PROVIDED MATERIAL:
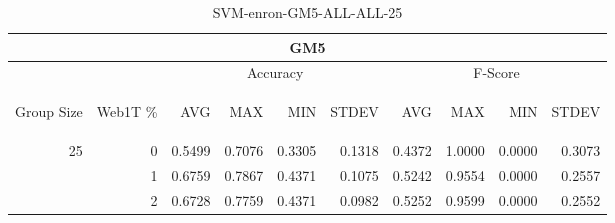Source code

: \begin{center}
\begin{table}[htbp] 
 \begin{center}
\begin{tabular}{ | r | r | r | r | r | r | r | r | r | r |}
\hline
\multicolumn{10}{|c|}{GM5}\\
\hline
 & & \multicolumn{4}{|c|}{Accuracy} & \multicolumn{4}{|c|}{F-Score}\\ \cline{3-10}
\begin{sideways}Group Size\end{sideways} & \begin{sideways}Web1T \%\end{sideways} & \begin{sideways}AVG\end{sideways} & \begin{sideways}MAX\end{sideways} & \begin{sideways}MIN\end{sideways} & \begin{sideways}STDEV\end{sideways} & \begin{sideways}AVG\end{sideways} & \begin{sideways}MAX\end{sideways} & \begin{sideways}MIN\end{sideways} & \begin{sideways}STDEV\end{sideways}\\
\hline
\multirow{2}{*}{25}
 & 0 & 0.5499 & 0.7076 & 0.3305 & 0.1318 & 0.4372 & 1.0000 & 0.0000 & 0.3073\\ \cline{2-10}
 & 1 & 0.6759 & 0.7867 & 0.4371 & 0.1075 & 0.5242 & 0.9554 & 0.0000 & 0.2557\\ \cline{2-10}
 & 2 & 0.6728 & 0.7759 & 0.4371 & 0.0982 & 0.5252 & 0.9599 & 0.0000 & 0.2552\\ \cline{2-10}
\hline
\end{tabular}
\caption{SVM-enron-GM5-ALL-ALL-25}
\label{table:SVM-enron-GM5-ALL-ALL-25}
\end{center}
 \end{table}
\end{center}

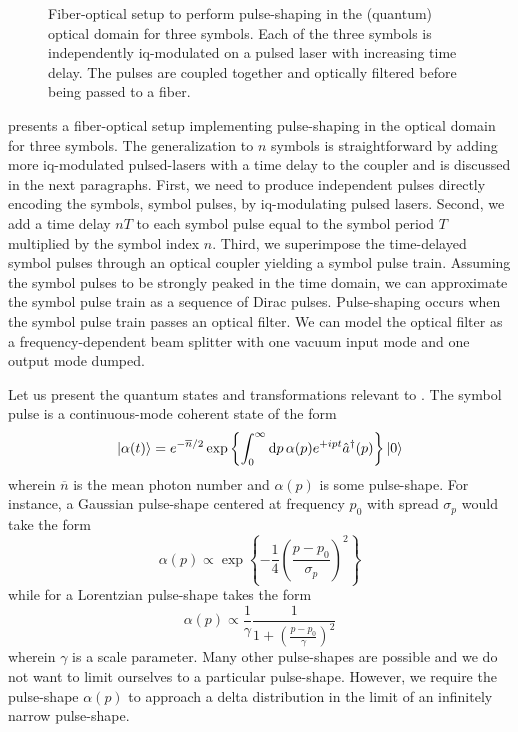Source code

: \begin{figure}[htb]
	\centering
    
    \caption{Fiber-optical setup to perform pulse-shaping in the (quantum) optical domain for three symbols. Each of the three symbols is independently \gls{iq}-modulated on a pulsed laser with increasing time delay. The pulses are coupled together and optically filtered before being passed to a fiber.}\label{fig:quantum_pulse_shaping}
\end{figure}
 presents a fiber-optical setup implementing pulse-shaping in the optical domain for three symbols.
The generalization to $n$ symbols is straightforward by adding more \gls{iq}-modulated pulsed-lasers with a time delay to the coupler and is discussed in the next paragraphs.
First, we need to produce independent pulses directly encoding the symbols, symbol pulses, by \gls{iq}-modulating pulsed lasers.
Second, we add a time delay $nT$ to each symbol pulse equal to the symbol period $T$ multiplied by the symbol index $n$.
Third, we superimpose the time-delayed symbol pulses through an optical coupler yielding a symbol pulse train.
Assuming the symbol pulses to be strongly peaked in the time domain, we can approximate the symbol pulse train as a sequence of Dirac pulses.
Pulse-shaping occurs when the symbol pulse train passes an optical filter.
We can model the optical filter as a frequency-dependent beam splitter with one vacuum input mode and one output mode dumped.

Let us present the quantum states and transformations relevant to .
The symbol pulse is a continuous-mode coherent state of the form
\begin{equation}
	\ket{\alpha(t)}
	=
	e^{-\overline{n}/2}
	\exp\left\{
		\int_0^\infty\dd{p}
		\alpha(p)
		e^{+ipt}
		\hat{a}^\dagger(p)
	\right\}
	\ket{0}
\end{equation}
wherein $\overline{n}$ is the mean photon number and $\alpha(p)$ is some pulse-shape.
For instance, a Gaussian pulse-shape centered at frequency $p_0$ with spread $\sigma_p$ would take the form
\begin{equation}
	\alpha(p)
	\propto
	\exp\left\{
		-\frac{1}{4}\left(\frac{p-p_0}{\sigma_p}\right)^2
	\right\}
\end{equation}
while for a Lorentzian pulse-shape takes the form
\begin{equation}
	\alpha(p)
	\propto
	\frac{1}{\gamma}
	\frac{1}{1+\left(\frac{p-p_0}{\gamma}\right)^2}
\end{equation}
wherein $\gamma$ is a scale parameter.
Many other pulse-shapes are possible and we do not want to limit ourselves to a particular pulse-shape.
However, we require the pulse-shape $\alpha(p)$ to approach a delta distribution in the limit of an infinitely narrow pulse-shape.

* * *

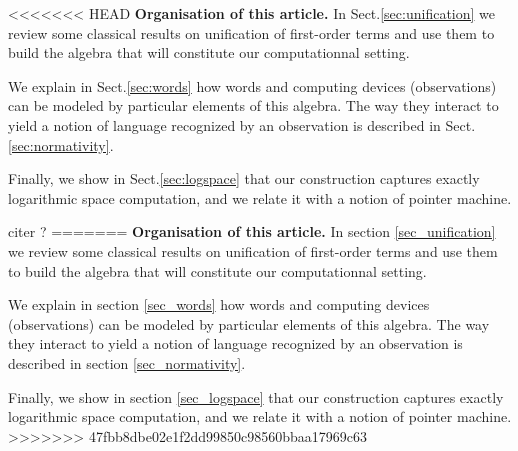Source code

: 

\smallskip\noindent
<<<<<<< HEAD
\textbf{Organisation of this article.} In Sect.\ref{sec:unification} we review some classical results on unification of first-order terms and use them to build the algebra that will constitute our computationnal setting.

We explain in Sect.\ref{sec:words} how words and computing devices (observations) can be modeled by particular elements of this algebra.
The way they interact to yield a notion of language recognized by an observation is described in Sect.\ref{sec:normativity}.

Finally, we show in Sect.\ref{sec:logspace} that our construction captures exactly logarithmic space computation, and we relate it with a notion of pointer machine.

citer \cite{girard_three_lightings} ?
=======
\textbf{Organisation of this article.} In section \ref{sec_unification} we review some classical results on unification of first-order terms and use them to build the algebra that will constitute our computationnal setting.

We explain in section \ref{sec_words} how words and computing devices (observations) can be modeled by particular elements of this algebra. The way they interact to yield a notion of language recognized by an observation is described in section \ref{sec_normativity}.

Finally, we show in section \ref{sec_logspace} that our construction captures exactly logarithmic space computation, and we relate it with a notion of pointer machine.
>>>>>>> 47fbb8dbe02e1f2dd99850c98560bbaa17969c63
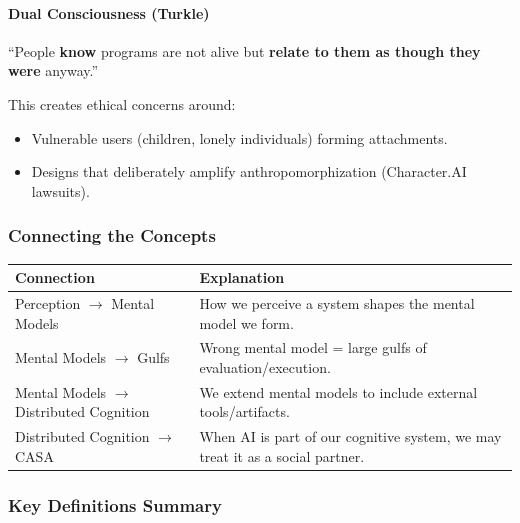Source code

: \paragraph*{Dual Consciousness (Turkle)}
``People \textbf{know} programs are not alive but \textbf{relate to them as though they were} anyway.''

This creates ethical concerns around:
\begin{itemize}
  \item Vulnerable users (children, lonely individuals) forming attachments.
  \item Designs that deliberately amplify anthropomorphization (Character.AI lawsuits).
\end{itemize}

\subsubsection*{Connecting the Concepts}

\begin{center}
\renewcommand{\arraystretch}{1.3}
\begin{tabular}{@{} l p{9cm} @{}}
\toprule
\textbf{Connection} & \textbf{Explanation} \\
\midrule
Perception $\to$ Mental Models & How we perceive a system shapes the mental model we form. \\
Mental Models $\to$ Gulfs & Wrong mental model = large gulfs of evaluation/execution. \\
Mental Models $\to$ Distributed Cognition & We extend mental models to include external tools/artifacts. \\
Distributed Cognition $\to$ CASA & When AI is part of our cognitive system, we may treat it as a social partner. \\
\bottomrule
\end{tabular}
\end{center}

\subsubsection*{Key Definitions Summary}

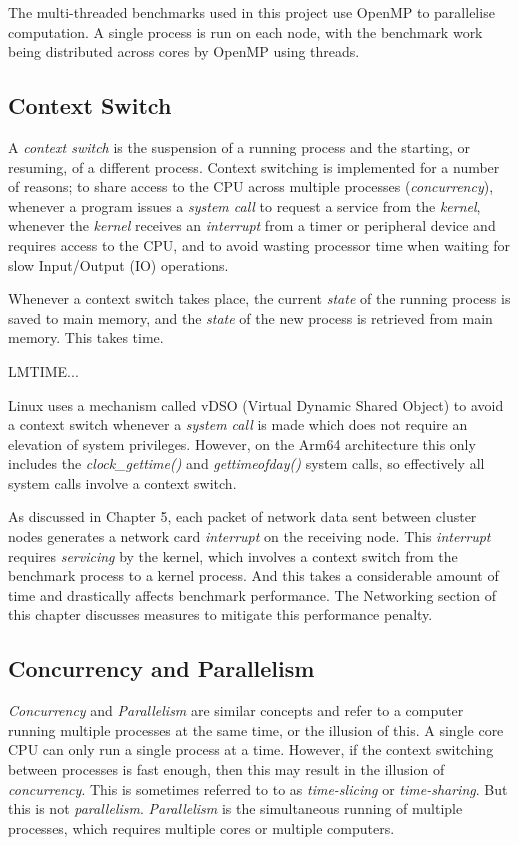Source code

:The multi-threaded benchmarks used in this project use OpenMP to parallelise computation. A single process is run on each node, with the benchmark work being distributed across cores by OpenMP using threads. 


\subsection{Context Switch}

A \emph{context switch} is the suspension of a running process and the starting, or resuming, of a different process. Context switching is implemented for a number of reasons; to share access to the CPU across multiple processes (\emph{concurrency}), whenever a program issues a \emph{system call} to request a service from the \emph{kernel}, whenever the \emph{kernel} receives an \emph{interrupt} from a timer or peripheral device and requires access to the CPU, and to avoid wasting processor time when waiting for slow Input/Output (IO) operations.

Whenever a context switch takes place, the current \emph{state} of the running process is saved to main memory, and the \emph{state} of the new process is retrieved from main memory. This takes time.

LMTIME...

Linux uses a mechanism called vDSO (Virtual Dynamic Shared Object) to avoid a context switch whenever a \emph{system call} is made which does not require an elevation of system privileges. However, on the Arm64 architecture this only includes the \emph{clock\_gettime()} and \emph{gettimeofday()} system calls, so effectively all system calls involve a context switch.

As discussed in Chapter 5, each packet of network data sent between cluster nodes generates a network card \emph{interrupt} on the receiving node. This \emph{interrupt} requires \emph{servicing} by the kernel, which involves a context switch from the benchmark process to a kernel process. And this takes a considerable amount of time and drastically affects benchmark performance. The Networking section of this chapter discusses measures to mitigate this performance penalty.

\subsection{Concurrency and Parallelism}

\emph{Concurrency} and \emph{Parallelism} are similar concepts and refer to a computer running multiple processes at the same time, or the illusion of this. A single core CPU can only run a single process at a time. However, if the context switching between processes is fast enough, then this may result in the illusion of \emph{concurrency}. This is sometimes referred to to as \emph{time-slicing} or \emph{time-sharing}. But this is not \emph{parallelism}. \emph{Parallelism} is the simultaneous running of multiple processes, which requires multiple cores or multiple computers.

WHAT THE EXERCISE ASKS:
For this exercise, set down the lines in the entries above from the one with "0.6728 & 0.7759" through the one with "The generalization to" exactly as written, without any pictures.

ANSWER SECTION:
 & 2 & 0.6728 & 0.7759 & 0.4371 & 0.0982 & 0.5252 & 0.9599 & 0.0000 & 0.2552\\ \cline{2-10}
\hline
\end{tabular}
\caption{SVM-enron-GM5-ALL-ALL-25}
\label{table:SVM-enron-GM5-ALL-ALL-25}
\end{center}
 \end{table}
\end{center}

Source code

: \begin{figure}[htb]
	\centering
    
    \caption{Fiber-optical setup to perform pulse-shaping in the (quantum) optical domain for three symbols. Each of the three symbols is independently \gls{iq}-modulated on a pulsed laser with increasing time delay. The pulses are coupled together and optically filtered before being passed to a fiber.}\label{fig:quantum_pulse_shaping}
\end{figure}
 presents a fiber-optical setup implementing pulse-shaping in the optical domain for three symbols.
The generalization to $n$ symbols is straightforward by adding more \gls{iq}-modulated pulsed-lasers with a time delay to the coupler and is discussed in the next paragraphs.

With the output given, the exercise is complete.